(Activity) Verbatim transcription with images omitted: return the entries below in full.

(Beginning of Provided material)

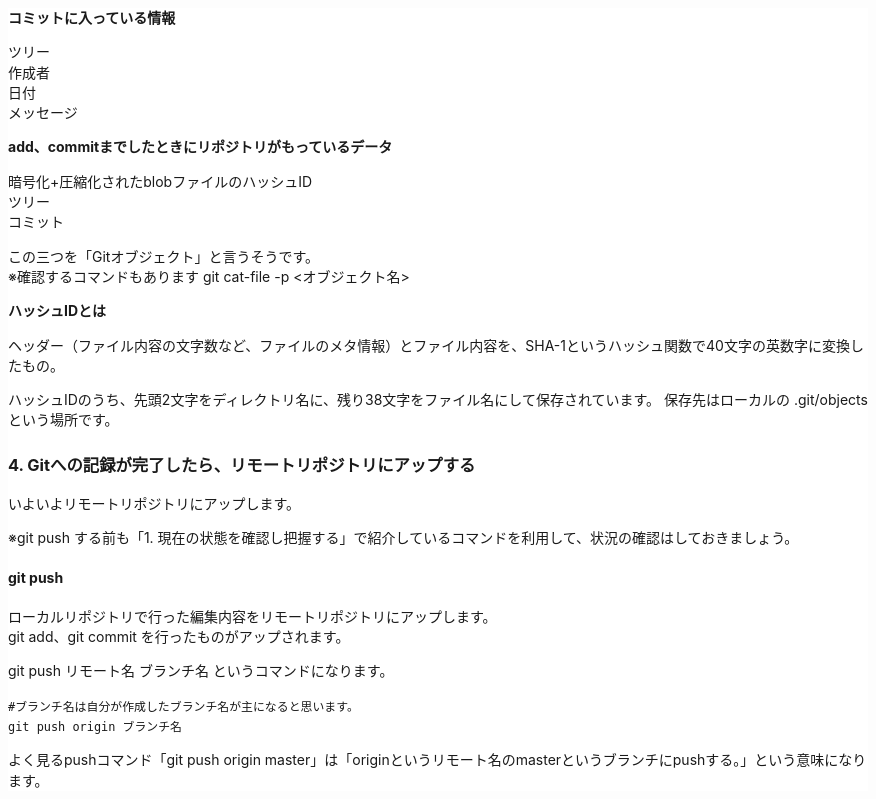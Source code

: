 <div class="boxparts point">
  <div class="title"></div>
  
**コミットに入っている情報**

ツリー  
作成者  
日付  
メッセージ
</div>

<div class="boxparts ref">
  <div class="title"></div>
  
**add、commitまでしたときにリポジトリがもっているデータ**

暗号化+圧縮化されたblobファイルのハッシュID  
ツリー  
コミット

この三つを「Gitオブジェクト」と言うそうです。  
※確認するコマンドもあります git cat-file -p &lt;オブジェクト名&gt;
</div>


<div class="boxparts ref">
  <div class="title"></div>
  
**ハッシュIDとは**  

ヘッダー（ファイル内容の文字数など、ファイルのメタ情報）とファイル内容を、SHA-1というハッシュ関数で40文字の英数字に変換したもの。

ハッシュIDのうち、先頭2文字をディレクトリ名に、残り38文字をファイル名にして保存されています。
保存先はローカルの .git/objects という場所です。
</div>


### 4. Gitへの記録が完了したら、リモートリポジトリにアップする

いよいよリモートリポジトリにアップします。

※git push する前も「1. 現在の状態を確認し把握する」で紹介しているコマンドを利用して、状況の確認はしておきましょう。

#### git push

ローカルリポジトリで行った編集内容をリモートリポジトリにアップします。  
git add、git commit を行ったものがアップされます。

git push リモート名 ブランチ名 というコマンドになります。

```
#ブランチ名は自分が作成したブランチ名が主になると思います。
git push origin ブランチ名
```

<div class="boxparts ref">
  <div class="title"></div>
  
よく見るpushコマンド「git push origin master」は「originというリモート名のmasterというブランチにpushする。」という意味になります。
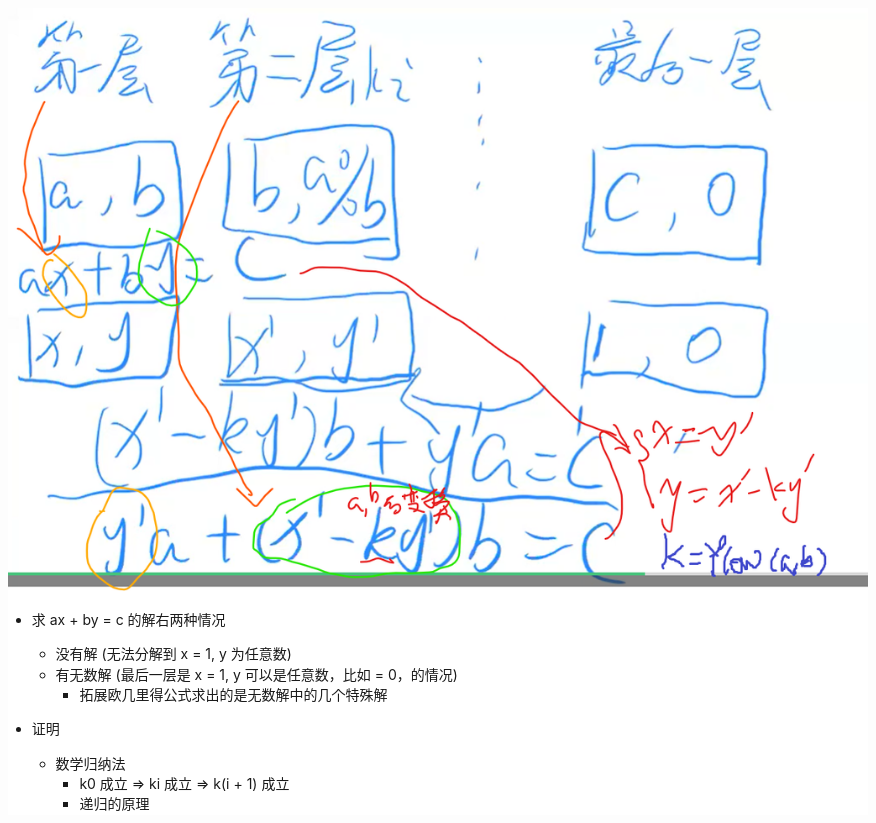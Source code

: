 ![./04recursiveFunktion/ex_gcd_3.png](./04recursiveFunktion/ex_gcd_3.png)

- 求 ax + by = c 的解右两种情况
	- 没有解 (无法分解到 x = 1, y 为任意数)
	- 有无数解 (最后一层是 x = 1, y 可以是任意数，比如 = 0，的情况)
		- 拓展欧几里得公式求出的是无数解中的几个特殊解

- 证明
	- 数学归纳法
		- k0 成立 => ki 成立 => k(i + 1) 成立
		- 递归的原理
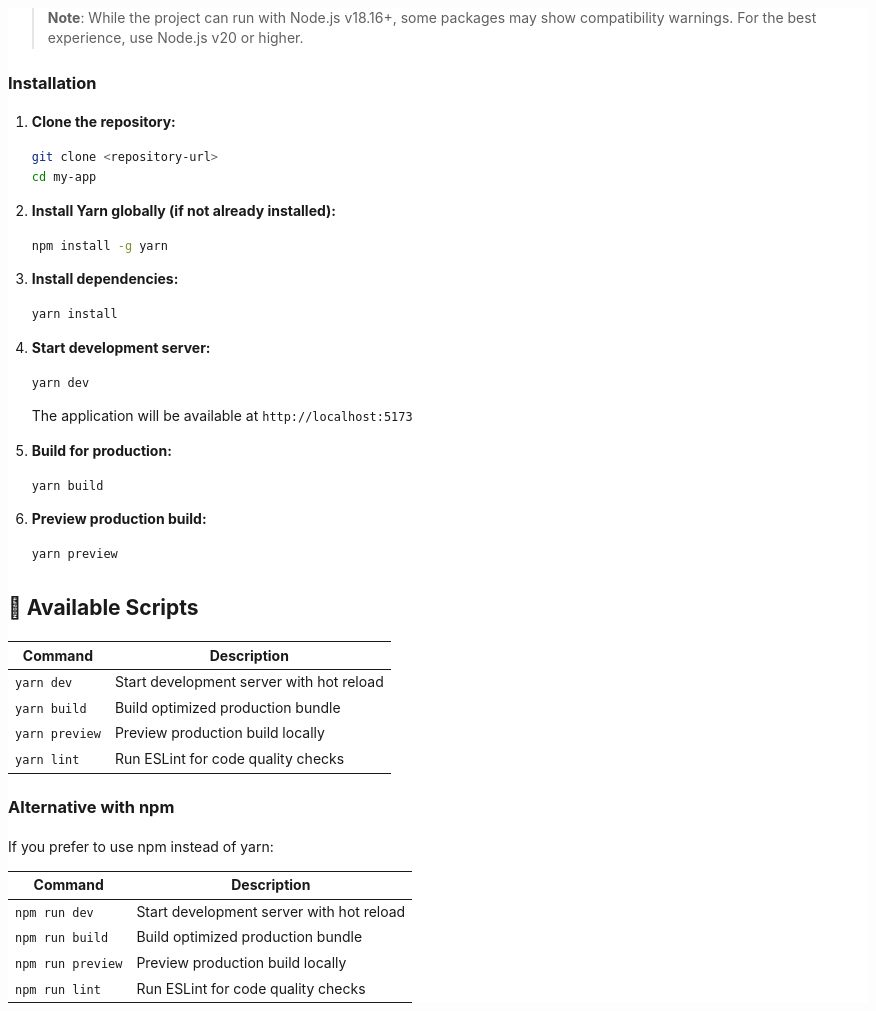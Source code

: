 > **Note**: While the project can run with Node.js v18.16+, some packages may show compatibility warnings. For the best experience, use Node.js v20 or higher.

### Installation

1. **Clone the repository:**
   ```bash
   git clone <repository-url>
   cd my-app
   ```

2. **Install Yarn globally (if not already installed):**
   ```bash
   npm install -g yarn
   ```

3. **Install dependencies:**
   ```bash
   yarn install
   ```

4. **Start development server:**
   ```bash
   yarn dev
   ```
   The application will be available at `http://localhost:5173`

5. **Build for production:**
   ```bash
   yarn build
   ```

6. **Preview production build:**
   ```bash
   yarn preview
   ```

## 📝 Available Scripts

| Command | Description |
|---------|-------------|
| `yarn dev` | Start development server with hot reload |
| `yarn build` | Build optimized production bundle |
| `yarn preview` | Preview production build locally |
| `yarn lint` | Run ESLint for code quality checks |

### Alternative with npm
If you prefer to use npm instead of yarn:

| Command | Description |
|---------|-------------|
| `npm run dev` | Start development server with hot reload |
| `npm run build` | Build optimized production bundle |
| `npm run preview` | Preview production build locally |
| `npm run lint` | Run ESLint for code quality checks |
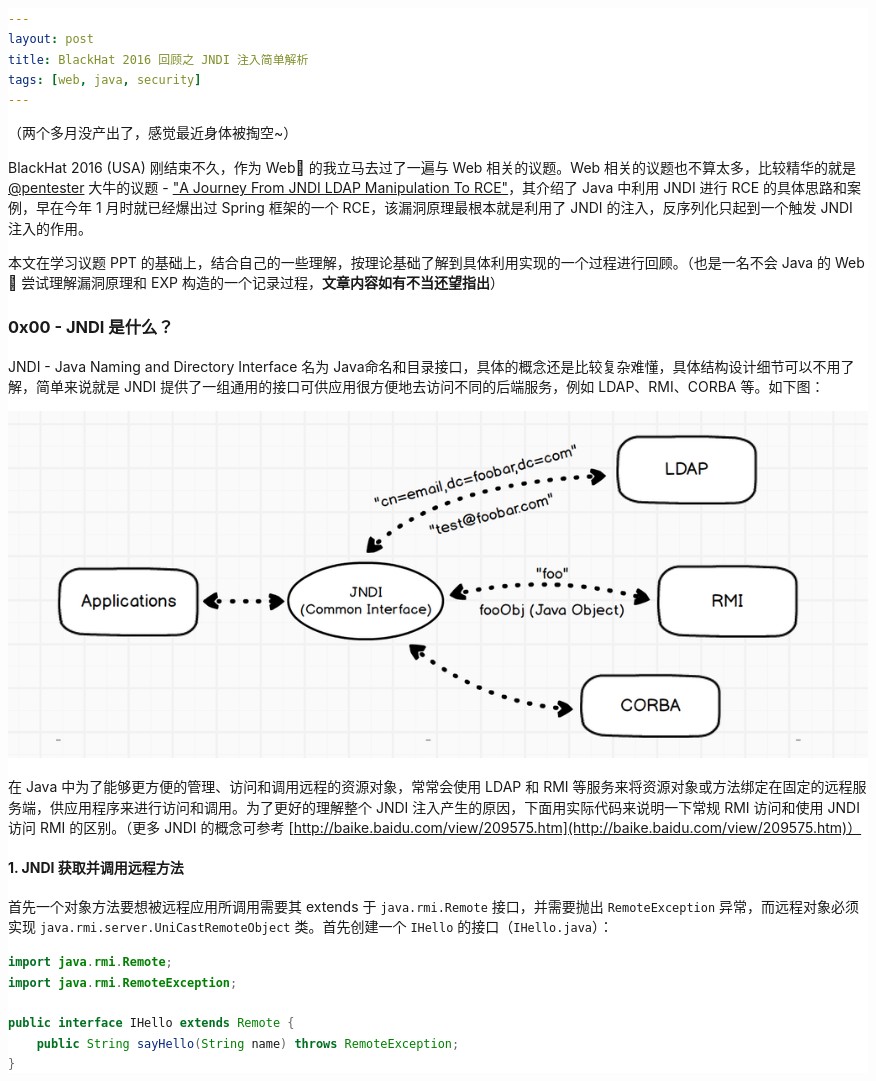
 ```yaml
---
layout: post
title: BlackHat 2016 回顾之 JNDI 注入简单解析
tags: [web, java, security]
---
```


（两个多月没产出了，感觉最近身体被掏空~）

BlackHat 2016 (USA) 刚结束不久，作为 Web🐶 的我立马去过了一遍与 Web 相关的议题。Web 相关的议题也不算太多，比较精华的就是 [@pentester](https://twitter.com/pwntester) 大牛的议题 - ["A Journey From JNDI LDAP Manipulation To RCE"](https://www.blackhat.com/docs/us-16/materials/us-16-Munoz-A-Journey-From-JNDI-LDAP-Manipulation-To-RCE.pdf)，其介绍了 Java 中利用 JNDI 进行 RCE 的具体思路和案例，早在今年 1 月时就已经爆出过 Spring 框架的一个 RCE，该漏洞原理最根本就是利用了 JNDI 的注入，反序列化只起到一个触发 JNDI 注入的作用。

本文在学习议题 PPT 的基础上，结合自己的一些理解，按理论基础了解到具体利用实现的一个过程进行回顾。（也是一名不会 Java 的 Web🐶 尝试理解漏洞原理和 EXP 构造的一个记录过程，**文章内容如有不当还望指出**）

### 0x00 - JNDI 是什么？

JNDI - Java Naming and Directory Interface 名为 Java命名和目录接口，具体的概念还是比较复杂难懂，具体结构设计细节可以不用了解，简单来说就是 JNDI 提供了一组通用的接口可供应用很方便地去访问不同的后端服务，例如 LDAP、RMI、CORBA 等。如下图：

![](/images/articles/2016-08-19-jndi-injection-from-theory-to-apply-blackhat-review/1.png)

在 Java 中为了能够更方便的管理、访问和调用远程的资源对象，常常会使用 LDAP 和 RMI 等服务来将资源对象或方法绑定在固定的远程服务端，供应用程序来进行访问和调用。为了更好的理解整个 JNDI 注入产生的原因，下面用实际代码来说明一下常规 RMI 访问和使用 JNDI 访问 RMI 的区别。（更多 JNDI 的概念可参考 [http://baike.baidu.com/view/209575.htm](http://baike.baidu.com/view/209575.htm)）

#### 1. JNDI 获取并调用远程方法

首先一个对象方法要想被远程应用所调用需要其 extends 于 `java.rmi.Remote` 接口，并需要抛出 `RemoteException` 异常，而远程对象必须实现 `java.rmi.server.UniCastRemoteObject` 类。首先创建一个 `IHello` 的接口（`IHello.java`）：

```java
import java.rmi.Remote;
import java.rmi.RemoteException;

public interface IHello extends Remote {
    public String sayHello(String name) throws RemoteException;
}
```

(End of Provided material)

(Solution for this exercise)
Source code

: <div class="boxparts point">
  <div class="title"></div>
  
**コミットに入っている情報**

ツリー  
作成者  
日付  
メッセージ
</div>

<div class="boxparts ref">
  <div class="title"></div>
  
**add、commitまでしたときにリポジトリがもっているデータ**

暗号化+圧縮化されたblobファイルのハッシュID  
ツリー  
コミット

この三つを「Gitオブジェクト」と言うそうです。  
※確認するコマンドもあります git cat-file -p &lt;オブジェクト名&gt;
</div>


<div class="boxparts ref">
  <div class="title"></div>
  
**ハッシュIDとは**  

ヘッダー（ファイル内容の文字数など、ファイルのメタ情報）とファイル内容を、SHA-1というハッシュ関数で40文字の英数字に変換したもの。

ハッシュIDのうち、先頭2文字をディレクトリ名に、残り38文字をファイル名にして保存されています。
保存先はローカルの .git/objects という場所です。
</div>


### 4. Gitへの記録が完了したら、リモートリポジトリにアップする

いよいよリモートリポジトリにアップします。

※git push する前も「1. 現在の状態を確認し把握する」で紹介しているコマンドを利用して、状況の確認はしておきましょう。

#### git push

ローカルリポジトリで行った編集内容をリモートリポジトリにアップします。  
git add、git commit を行ったものがアップされます。

git push リモート名 ブランチ名 というコマンドになります。

```
#ブランチ名は自分が作成したブランチ名が主になると思います。
git push origin ブランチ名
```

<div class="boxparts ref">
  <div class="title"></div>
  
よく見るpushコマンド「git push origin master」は「originというリモート名のmasterというブランチにpushする。」という意味になります。
Source code

: ![./04recursiveFunktion/ex_gcd_3.png](./04recursiveFunktion/ex_gcd_3.png)

- 求 ax + by = c 的解右两种情况
	- 没有解 (无法分解到 x = 1, y 为任意数)
	- 有无数解 (最后一层是 x = 1, y 可以是任意数，比如 = 0，的情况)
		- 拓展欧几里得公式求出的是无数解中的几个特殊解

- 证明
	- 数学归纳法
		- k0 成立 => ki 成立 => k(i + 1) 成立
		- 递归的原理
Source code

: > **Note**: While the project can run with Node.js v18.16+, some packages may show compatibility warnings. For the best experience, use Node.js v20 or higher.

### Installation

1. **Clone the repository:**
   ```bash
   git clone <repository-url>
   cd my-app
   ```

2. **Install Yarn globally (if not already installed):**
   ```bash
   npm install -g yarn
   ```

3. **Install dependencies:**
   ```bash
   yarn install
   ```

4. **Start development server:**
   ```bash
   yarn dev
   ```
   The application will be available at `http://localhost:5173`

5. **Build for production:**
   ```bash
   yarn build
   ```

6. **Preview production build:**
   ```bash
   yarn preview
   ```

## 📝 Available Scripts

| Command | Description |
|---------|-------------|
| `yarn dev` | Start development server with hot reload |
| `yarn build` | Build optimized production bundle |
| `yarn preview` | Preview production build locally |
| `yarn lint` | Run ESLint for code quality checks |

### Alternative with npm
If you prefer to use npm instead of yarn:

| Command | Description |
|---------|-------------|
| `npm run dev` | Start development server with hot reload |
| `npm run build` | Build optimized production bundle |
| `npm run preview` | Preview production build locally |
| `npm run lint` | Run ESLint for code quality checks |
 ```yaml
---
layout: post
title: BlackHat 2016 回顾之 JNDI 注入简单解析
tags: [web, java, security]
---
```


（两个多月没产出了，感觉最近身体被掏空~）

BlackHat 2016 (USA) 刚结束不久，作为 Web🐶 的我立马去过了一遍与 Web 相关的议题。Web 相关的议题也不算太多，比较精华的就是 [@pentester](https://twitter.com/pwntester) 大牛的议题 - ["A Journey From JNDI LDAP Manipulation To RCE"](https://www.blackhat.com/docs/us-16/materials/us-16-Munoz-A-Journey-From-JNDI-LDAP-Manipulation-To-RCE.pdf)，其介绍了 Java 中利用 JNDI 进行 RCE 的具体思路和案例，早在今年 1 月时就已经爆出过 Spring 框架的一个 RCE，该漏洞原理最根本就是利用了 JNDI 的注入，反序列化只起到一个触发 JNDI 注入的作用。

本文在学习议题 PPT 的基础上，结合自己的一些理解，按理论基础了解到具体利用实现的一个过程进行回顾。（也是一名不会 Java 的 Web🐶 尝试理解漏洞原理和 EXP 构造的一个记录过程，**文章内容如有不当还望指出**）

### 0x00 - JNDI 是什么？

JNDI - Java Naming and Directory Interface 名为 Java命名和目录接口，具体的概念还是比较复杂难懂，具体结构设计细节可以不用了解，简单来说就是 JNDI 提供了一组通用的接口可供应用很方便地去访问不同的后端服务，例如 LDAP、RMI、CORBA 等。如下图：

![](/images/articles/2016-08-19-jndi-injection-from-theory-to-apply-blackhat-review/1.png)

在 Java 中为了能够更方便的管理、访问和调用远程的资源对象，常常会使用 LDAP 和 RMI 等服务来将资源对象或方法绑定在固定的远程服务端，供应用程序来进行访问和调用。为了更好的理解整个 JNDI 注入产生的原因，下面用实际代码来说明一下常规 RMI 访问和使用 JNDI 访问 RMI 的区别。（更多 JNDI 的概念可参考 [http://baike.baidu.com/view/209575.htm](http://baike.baidu.com/view/209575.htm)）

#### 1. JNDI 获取并调用远程方法

首先一个对象方法要想被远程应用所调用需要其 extends 于 `java.rmi.Remote` 接口，并需要抛出 `RemoteException` 异常，而远程对象必须实现 `java.rmi.server.UniCastRemoteObject` 类。首先创建一个 `IHello` 的接口（`IHello.java`）：

```java
import java.rmi.Remote;
import java.rmi.RemoteException;

public interface IHello extends Remote {
    public String sayHello(String name) throws RemoteException;
}
```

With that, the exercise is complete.